-- Exercise instructions --
Begin at the line containing "prestando però attenzioni" in the data below and go on through the line containing "esempio sommando un", repeating each line exactly; include both ends and no other line.

Excerpts from a dataset:
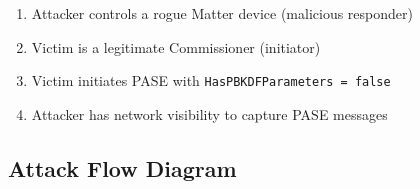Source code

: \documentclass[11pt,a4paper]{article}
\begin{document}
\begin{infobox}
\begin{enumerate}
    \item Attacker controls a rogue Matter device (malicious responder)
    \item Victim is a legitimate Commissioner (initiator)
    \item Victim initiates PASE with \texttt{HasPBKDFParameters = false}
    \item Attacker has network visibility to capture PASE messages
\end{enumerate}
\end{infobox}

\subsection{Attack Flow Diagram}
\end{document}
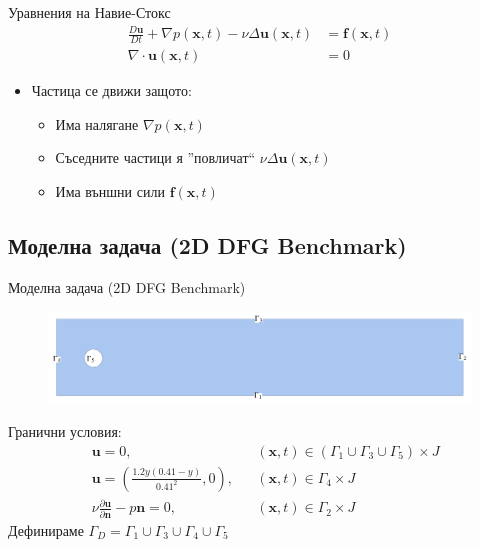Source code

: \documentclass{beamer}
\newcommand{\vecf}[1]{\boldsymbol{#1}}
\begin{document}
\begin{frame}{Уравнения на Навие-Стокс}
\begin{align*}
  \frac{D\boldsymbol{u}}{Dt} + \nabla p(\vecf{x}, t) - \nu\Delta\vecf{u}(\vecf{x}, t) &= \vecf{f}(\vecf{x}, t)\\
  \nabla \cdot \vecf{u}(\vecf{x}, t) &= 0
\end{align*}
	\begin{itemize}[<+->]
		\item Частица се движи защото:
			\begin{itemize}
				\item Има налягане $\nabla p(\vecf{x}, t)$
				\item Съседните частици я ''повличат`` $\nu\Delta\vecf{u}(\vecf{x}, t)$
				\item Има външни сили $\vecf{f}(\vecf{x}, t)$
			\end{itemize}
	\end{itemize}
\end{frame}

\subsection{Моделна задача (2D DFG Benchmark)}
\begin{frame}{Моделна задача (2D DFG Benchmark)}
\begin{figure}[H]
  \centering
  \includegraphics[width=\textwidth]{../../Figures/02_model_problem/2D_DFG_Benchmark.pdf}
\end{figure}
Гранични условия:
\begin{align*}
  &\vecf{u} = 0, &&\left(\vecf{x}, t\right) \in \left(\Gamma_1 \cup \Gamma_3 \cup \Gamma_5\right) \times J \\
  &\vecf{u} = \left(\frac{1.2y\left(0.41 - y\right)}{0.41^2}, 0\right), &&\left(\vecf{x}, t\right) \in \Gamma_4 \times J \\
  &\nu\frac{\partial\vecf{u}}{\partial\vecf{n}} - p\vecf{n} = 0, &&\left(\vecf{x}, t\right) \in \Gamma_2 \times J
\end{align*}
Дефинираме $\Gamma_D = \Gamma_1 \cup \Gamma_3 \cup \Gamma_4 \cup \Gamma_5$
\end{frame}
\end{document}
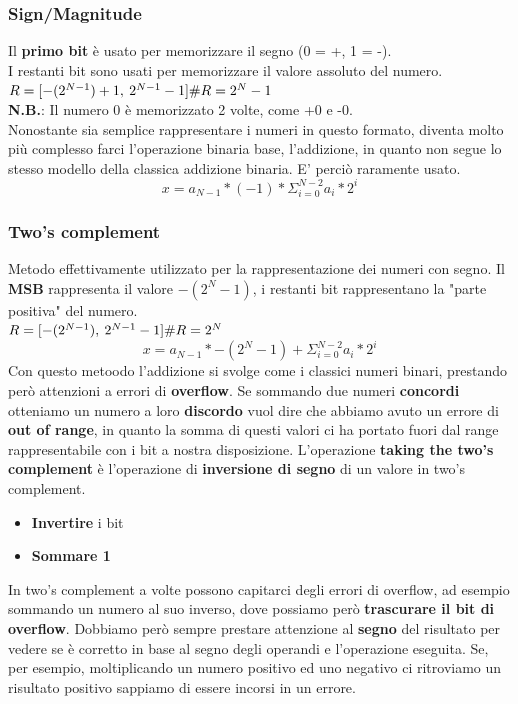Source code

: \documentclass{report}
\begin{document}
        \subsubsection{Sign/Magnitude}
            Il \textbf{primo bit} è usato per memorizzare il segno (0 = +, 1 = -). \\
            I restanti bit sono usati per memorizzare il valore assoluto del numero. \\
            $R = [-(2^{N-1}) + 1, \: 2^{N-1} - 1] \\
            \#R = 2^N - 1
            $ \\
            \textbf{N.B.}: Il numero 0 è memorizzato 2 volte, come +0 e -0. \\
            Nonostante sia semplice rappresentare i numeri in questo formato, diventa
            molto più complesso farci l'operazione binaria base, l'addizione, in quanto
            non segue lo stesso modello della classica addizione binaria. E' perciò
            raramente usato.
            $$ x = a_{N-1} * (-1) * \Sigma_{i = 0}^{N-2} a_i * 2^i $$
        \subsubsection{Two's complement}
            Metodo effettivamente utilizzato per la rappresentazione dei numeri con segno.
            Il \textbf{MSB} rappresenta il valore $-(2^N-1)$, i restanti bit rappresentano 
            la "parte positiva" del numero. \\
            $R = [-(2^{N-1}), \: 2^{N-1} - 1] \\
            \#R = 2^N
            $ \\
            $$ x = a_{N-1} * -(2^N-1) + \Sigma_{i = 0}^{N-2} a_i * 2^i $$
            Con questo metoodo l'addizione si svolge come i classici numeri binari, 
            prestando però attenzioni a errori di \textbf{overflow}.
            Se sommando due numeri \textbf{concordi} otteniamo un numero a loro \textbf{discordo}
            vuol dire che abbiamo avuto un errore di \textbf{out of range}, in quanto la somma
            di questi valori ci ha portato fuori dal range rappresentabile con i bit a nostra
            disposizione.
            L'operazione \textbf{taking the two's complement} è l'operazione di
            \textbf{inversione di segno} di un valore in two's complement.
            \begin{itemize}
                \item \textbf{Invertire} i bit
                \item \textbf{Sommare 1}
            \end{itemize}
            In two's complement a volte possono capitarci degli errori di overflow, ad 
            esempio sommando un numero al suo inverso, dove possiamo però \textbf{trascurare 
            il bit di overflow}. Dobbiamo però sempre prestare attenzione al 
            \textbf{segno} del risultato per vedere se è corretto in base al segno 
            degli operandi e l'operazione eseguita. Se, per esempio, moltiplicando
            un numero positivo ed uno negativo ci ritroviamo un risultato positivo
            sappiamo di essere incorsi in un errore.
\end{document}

-- Exercise solution --
            prestando però attenzioni a errori di \textbf{overflow}.
            Se sommando due numeri \textbf{concordi} otteniamo un numero a loro \textbf{discordo}
            vuol dire che abbiamo avuto un errore di \textbf{out of range}, in quanto la somma
            di questi valori ci ha portato fuori dal range rappresentabile con i bit a nostra
            disposizione.
            L'operazione \textbf{taking the two's complement} è l'operazione di
            \textbf{inversione di segno} di un valore in two's complement.
            \begin{itemize}
                \item \textbf{Invertire} i bit
                \item \textbf{Sommare 1}
            \end{itemize}
            In two's complement a volte possono capitarci degli errori di overflow, ad 
            esempio sommando un numero al suo inverso, dove possiamo però \textbf{trascurare 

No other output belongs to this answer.